### WHAT THE TASK REQUIRES
Could you transcribe each record below exactly as written, setting the pictures aside?

Start of RECORDS SHOWN

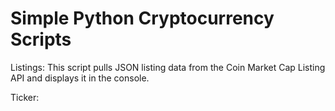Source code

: # Simple Python Cryptocurrency Scripts 

Listings: This script pulls JSON listing data from the Coin Market Cap Listing API and displays it in the console.

Ticker: 


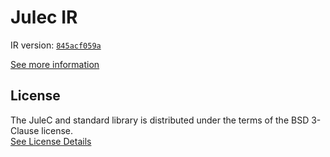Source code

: # Julec IR

IR version: [`845acf059a`](https://github.com/julelang/jule/tree/845acf059aad3272d4b59cd89bc21497983c88b2)

[See more information](https://manual.jule.dev/getting-started/install-from-source/compile-from-ir.html)

## License

The JuleC and standard library is distributed under the terms of the BSD 3-Clause license. \
[See License Details](./LICENSE)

End of RECORDS SHOWN

### WRITTEN ANSWER
Source code

: # Simple Python Cryptocurrency Scripts 

Listings: This script pulls JSON listing data from the Coin Market Cap Listing API and displays it in the console.

Ticker: 


Source code

: # Julec IR

IR version: [`845acf059a`](https://github.com/julelang/jule/tree/845acf059aad3272d4b59cd89bc21497983c88b2)

[See more information](https://manual.jule.dev/getting-started/install-from-source/compile-from-ir.html)

## License

The JuleC and standard library is distributed under the terms of the BSD 3-Clause license. \
[See License Details](./LICENSE)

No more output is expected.